With young, growing populations and an increasing demand for power, Middle East states have looked to nuclear energy as a solution. But political and financial hurdles stand in their way
Nuclear power has emerged as a partial solution to the Middle East’s looming energy crunch. Faced with rising domestic demand for electricity, driven by expanding populations and the growth of energy-intensive industries such as aluminium and steel, countries including the UAE, Saudi Arabia and Jordan have forged ahead with plans to develop atomic power.
For the oil-rich Middle East, the benefits of nuclear energy are clear. At present, states such as Saudi Arabia and Kuwait are forced to burn hydrocarbons to meet fuel demand, reducing supplies available for export. Nuclear power would not only increase power generation and bolster export revenues, but would also go some way towards addressing carbon emissions.
“The Middle East has a young, growing population and it is power-hungry,” says Richard Lobley, a director and nuclear engineer at UK firm PricewaterhouseCoopers. “The demand for electricity, for everything from air-conditioning to water desalination, is growing fast.
“Countries recognise their obligations to reduce carbon emissions and while solar power is attractive and the region wants to attract next-generation research in this field, the potential for the other major renewable energy technology, wind power, is limited. Nuclear power is an obvious low-carbon, non-fossil fuel generation option.”
Translating these atomic ambitions into reality, however, has proved difficult. Obstacles including financing, technical difficulties and political sensitivities have slowed the pace of nuclear development in the region.
Abu Dhabi leads the pack, having awarded the contract for the first four of its planned reactors in 2009 to a South Korean consortium. Since then, the estimated cost of the contract has jumped from $20bn to $30bn. The first unit will come online by 2017 and the rest by 2020.
Saudi Arabia’s plans are equally ambitious. The kingdom is planning a 17GW nuclear power programme by 2032, with sources suggesting the scheme could span 16 nuclear reactors costing $7bn each.

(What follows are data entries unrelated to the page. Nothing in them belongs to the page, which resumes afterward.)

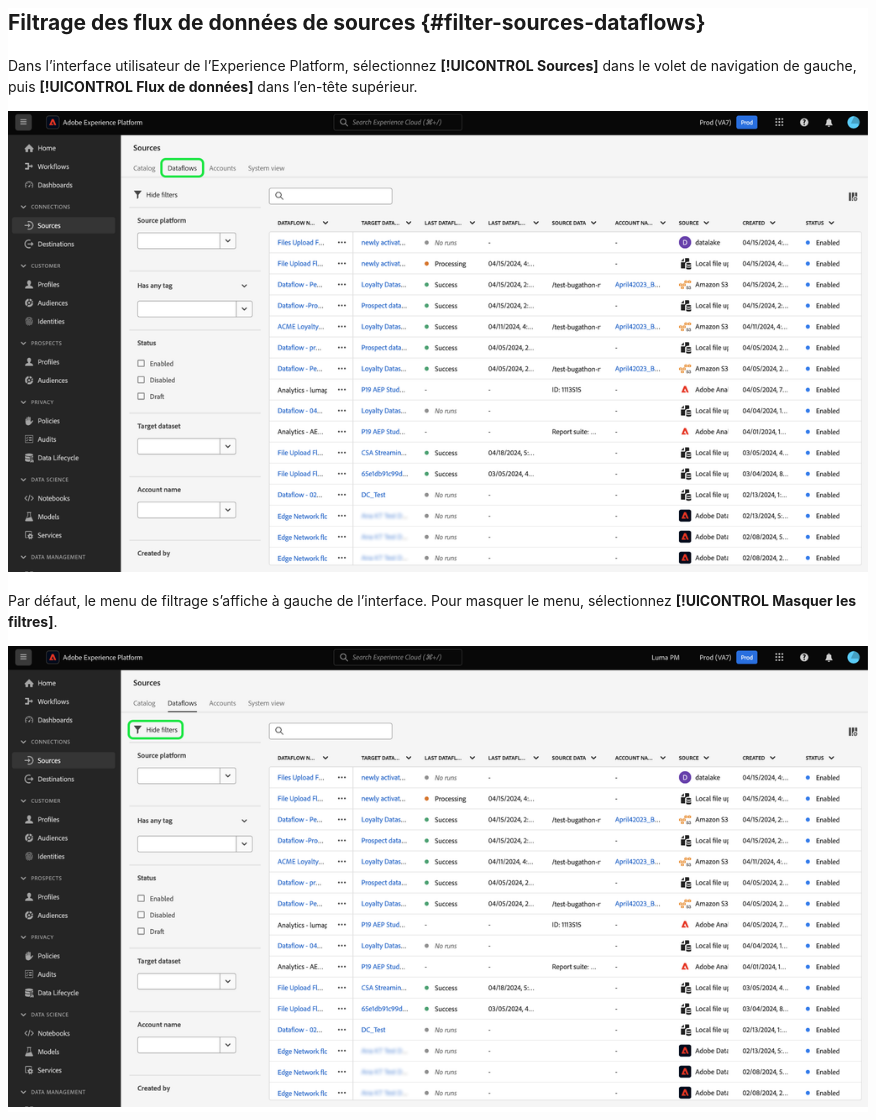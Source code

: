 ## Filtrage des flux de données de sources {#filter-sources-dataflows}

Dans l’interface utilisateur de l’Experience Platform, sélectionnez **[!UICONTROL Sources]** dans le volet de navigation de gauche, puis **[!UICONTROL Flux de données]** dans l’en-tête supérieur.

![Page de flux de données dans l’espace de travail des sources](../../images/tutorials/filter/dataflows-page.png)

Par défaut, le menu de filtrage s’affiche à gauche de l’interface. Pour masquer le menu, sélectionnez **[!UICONTROL Masquer les filtres]**.

![L’option de filtre de masquage sélectionnée.](../../images/tutorials/filter/hide-filters.png)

In September, Riyadh appointed an advisory group to support the project, which included the US’ Oliver Wyman, France’s BNP Paribas and Riyad Bank.
Rather than building reactors themselves, some countries could choose to import nuclear power
Tony Ward, Ernst & Young
While Abu Dhabi and Riyadh have huge reserves to fund costly atomic projects, other Arab countries are less solvent. “If you are a cash-rich country, nuclear generation makes sense from the start,” says a UK-based energy analyst. “But financing is difficult if you are not cash-rich, such as with Jordan. Banks only want to get involved after the construction phase.”
Tony Ward, partner in energy and utilities at the UK’s Ernst & Young, says countries planning multiple reactors will be more likely to attract commercial attention and drive their schemes forward. “Reactor vendors are more likely to be interested in multiple projects,” he says. “Building just one reactor will be hard. Jordan’s plan to build a single reactor may not be compelling to outside partners.”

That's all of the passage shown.